Exercise: Answer with one number only: the count of lines below that hold the word "whole".
• • • • •
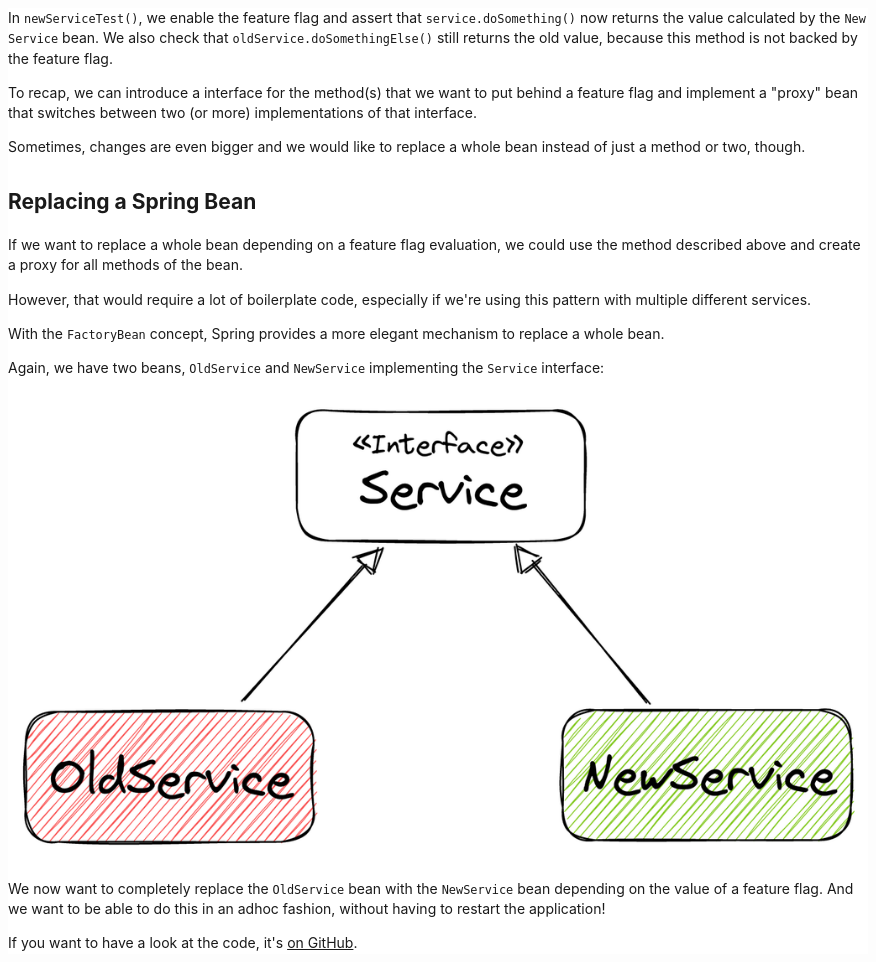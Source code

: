 In `newServiceTest()`, we enable the feature flag and assert that `service.doSomething()` now returns the value calculated by the `NewService` bean. We also check that `oldService.doSomethingElse()` still returns the old value, because this method is not backed by the feature flag.

To recap, we can introduce a interface for the method(s) that we want to put behind a feature flag and implement a "proxy" bean that switches between two (or more) implementations of that interface.

Sometimes, changes are even bigger and we would like to replace a whole bean instead of just a method or two, though.

## Replacing a Spring Bean

If we want to replace a whole bean depending on a feature flag evaluation, we could use the method described above and create a proxy for all methods of the bean. 

However, that would require a lot of boilerplate code, especially if we're using this pattern with multiple different services. 

With the `FactoryBean` concept, Spring provides a more elegant mechanism to replace a whole bean.

Again, we have two beans, `OldService` and `NewService` implementing the `Service` interface:

![Two beans implementing the same interface](/assets/img/posts/spring-boot-feature-flags/services.png)

We now want to completely replace the `OldService` bean with the `NewService` bean depending on the value of a feature flag. And we want to be able to do this in an adhoc fashion, without having to restart the application!

If you want to have a look at the code, it's [on GitHub](https://github.com/thombergs/code-examples/tree/master/spring-boot/feature-flags/src/main/java/io/reflectoring/featureflags/patterns/replacebean).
• • • • •
Your solution: 3